KHOST/AFGHANISTAN: A bomb ripped through a military vehicle in eastern Afghanistan on Saturday, killing an Afghan journalist and injuring three military personnel, an intelligence official said.   

The journalist had been standing on a road in eastern Khost province when a remotely detonated bomb exploded near a military vehicle, he said.   

The blast wounded three other people, including the son of a commander of a militia unit helping security forces track down Taliban militants, Khost's intelligence director Sadeq Tarakhil told reporters.   

"One journalist who was standing nearby was killed, three others were injured - (commander Khyal Baz) Sherzai's son was among them," he said.
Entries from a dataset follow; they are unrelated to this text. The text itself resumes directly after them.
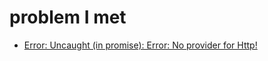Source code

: # problem I met  
* [Error: Uncaught (in promise): Error: No provider for Http!](https://forum.ionicframework.com/t/no-provider-for-http-error-in-ionic/85762/2)  
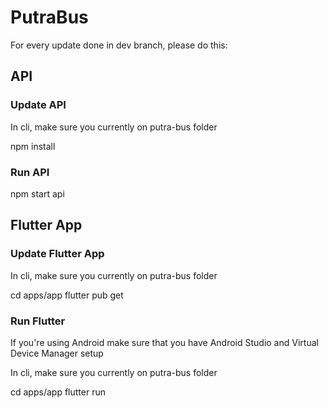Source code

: # PutraBus

For every update done in dev branch, please do this:

## API

### Update API
In cli, make sure you currently on putra-bus folder

npm install

### Run API
npm start api

## Flutter App

### Update Flutter App
In cli, make sure you currently on putra-bus folder

cd apps/app
flutter pub get

### Run Flutter
If you're using Android make sure that you have Android Studio and Virtual Device Manager setup

In cli, make sure you currently on putra-bus folder

cd apps/app
flutter run
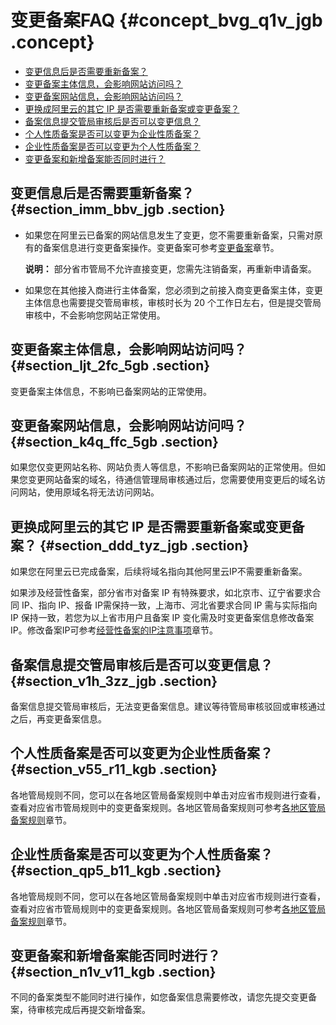 # 变更备案FAQ {#concept_bvg_q1v_jgb .concept}

-   [变更信息后是否需要重新备案？](#section_imm_bbv_jgb)
-   [变更备案主体信息，会影响网站访问吗？](#section_ljt_2fc_5gb)
-   [变更备案网站信息，会影响网站访问吗？](#section_k4q_ffc_5gb)
-   [更换成阿里云的其它 IP 是否需要重新备案或变更备案？](#section_ddd_tyz_jgb)
-   [备案信息提交管局审核后是否可以变更信息？](#section_v1h_3zz_jgb)
-   [个人性质备案是否可以变更为企业性质备案？](#section_v55_r11_kgb)
-   [企业性质备案是否可以变更为个人性质备案？](#section_qp5_b11_kgb)
-   [变更备案和新增备案能否同时进行？](#section_n1v_v11_kgb)

## 变更信息后是否需要重新备案？ {#section_imm_bbv_jgb .section}

-   如果您在阿里云已备案的网站信息发生了变更，您不需要重新备案，只需对原有的备案信息进行变更备案操作。变更备案可参考[变更备案](../../../../cn.zh-CN/管理查看ICP备案信息/变更备案.md#)章节。

    **说明：** 部分省市管局不允许直接变更，您需先注销备案，再重新申请备案。

-   如果您在其他接入商进行主体备案，您必须到之前接入商变更备案主体，变更主体信息也需要提交管局审核，审核时长为 20 个工作日左右，但是提交管局审核中，不会影响您网站正常使用。

## 变更备案主体信息，会影响网站访问吗？ {#section_ljt_2fc_5gb .section}

变更备案主体信息，不影响已备案网站的正常使用。

## 变更备案网站信息，会影响网站访问吗？ {#section_k4q_ffc_5gb .section}

如果您仅变更网站名称、网站负责人等信息，不影响已备案网站的正常使用。但如果您变更网站备案的域名，待通信管理局审核通过后，您需要使用变更后的域名访问网站，使用原域名将无法访问网站。

## 更换成阿里云的其它 IP 是否需要重新备案或变更备案？ {#section_ddd_tyz_jgb .section}

如果您在阿里云已完成备案，后续将域名指向其他阿里云IP不需要重新备案。

如果涉及经营性备案，部分省市对备案 IP 有特殊要求，如北京市、辽宁省要求合同 IP、指向 IP、报备 IP需保持一致，上海市、河北省要求合同 IP 需与实际指向 IP 保持一致，若您为以上省市用户且备案 IP 变化需及时变更备案信息修改备案 IP。修改备案IP可参考[经营性备案的IP注意事项](../../../../cn.zh-CN/公安备案与经营性备案/经营性备案.md#section_qyr_5b5_zdb)章节。

## 备案信息提交管局审核后是否可以变更信息？ {#section_v1h_3zz_jgb .section}

备案信息提交管局审核后，无法变更备案信息。建议等待管局审核驳回或审核通过之后，再变更备案信息。

## 个人性质备案是否可以变更为企业性质备案？ {#section_v55_r11_kgb .section}

各地管局规则不同，您可以在各地区管局备案规则中单击对应省市规则进行查看，查看对应省市管局规则中的变更备案规则。各地区管局备案规则可参考[各地区管局备案规则](../../../../cn.zh-CN/ICP备案前准备/学习管局规则/各地区管局备案规则.md#)章节。

## 企业性质备案是否可以变更为个人性质备案？ {#section_qp5_b11_kgb .section}

各地管局规则不同，您可以在各地区管局备案规则中单击对应省市规则进行查看，查看对应省市管局规则中的变更备案规则。各地区管局备案规则可参考[各地区管局备案规则](../../../../cn.zh-CN/ICP备案前准备/学习管局规则/各地区管局备案规则.md#)章节。

## 变更备案和新增备案能否同时进行？ {#section_n1v_v11_kgb .section}

不同的备案类型不能同时进行操作，如您备案信息需要修改，请您先提交变更备案，待审核完成后再提交新增备案。

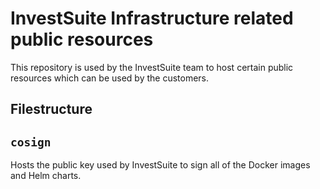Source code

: # InvestSuite Infrastructure related public resources

This repository is used by the InvestSuite team to host certain public resources which can be used by the customers.


## Filestructure

## `cosign`

Hosts the public key used by InvestSuite to sign all of the Docker images and Helm charts.
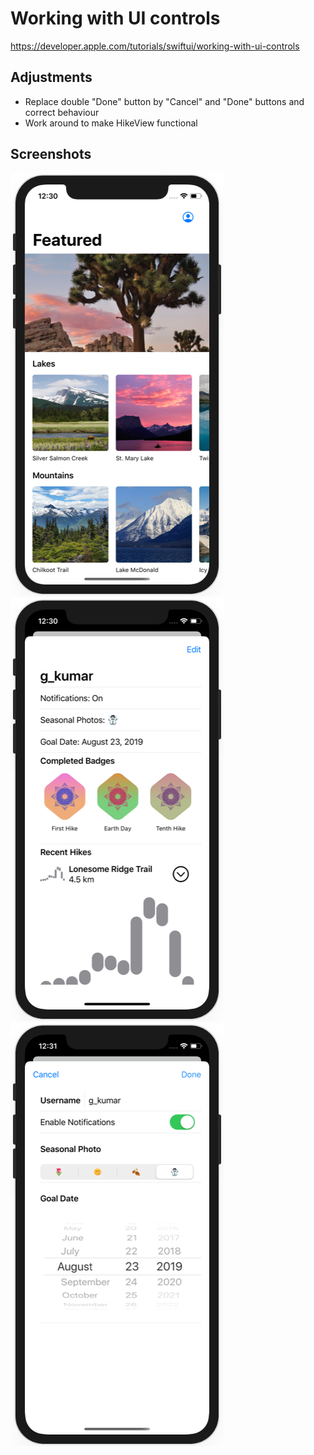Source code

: # Working with UI controls

https://developer.apple.com/tutorials/swiftui/working-with-ui-controls

## Adjustments
- Replace double "Done" button by "Cancel" and "Done" buttons and correct behaviour
- Work around to make HikeView functional

## Screenshots

![screen1](screenshots/screen01.png)
![screen2](screenshots/screen02.png)
![screen3](screenshots/screen03.png)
The journalist, identified only as Maiwand, worked for a local radio station called Da Solah Pigham (The Message of Peace). Authorities blamed the attack on the "enemies of Afghanistan's stability," a term often used to refer to militants loyal to the Taliban regime ousted in 2001 and who are trying to topple the new government.   

Sherzai confirmed the bombing in Do Saraka district, just outside the provincial capital Khost, but did not say who might have been behind it.   

"They attacked my car - perhaps I was the target," he said. He had not been in the vehicle at the time.   

Sherzai commands one of the several American-funded militia units that are helping Afghan security forces and a nearly 20,000-strong US-led coalition force hunt down Taliban insurgents and their allies in southern and eastern Afghanistan.   

The Taliban, who gained control of most of Afghanistan in 1996 after years of civil war, were removed from power in a US-led campaign launched after they did not hand over their ally Osama bin Laden, suspected mastermind of the September 11, 2001 attacks on the United States.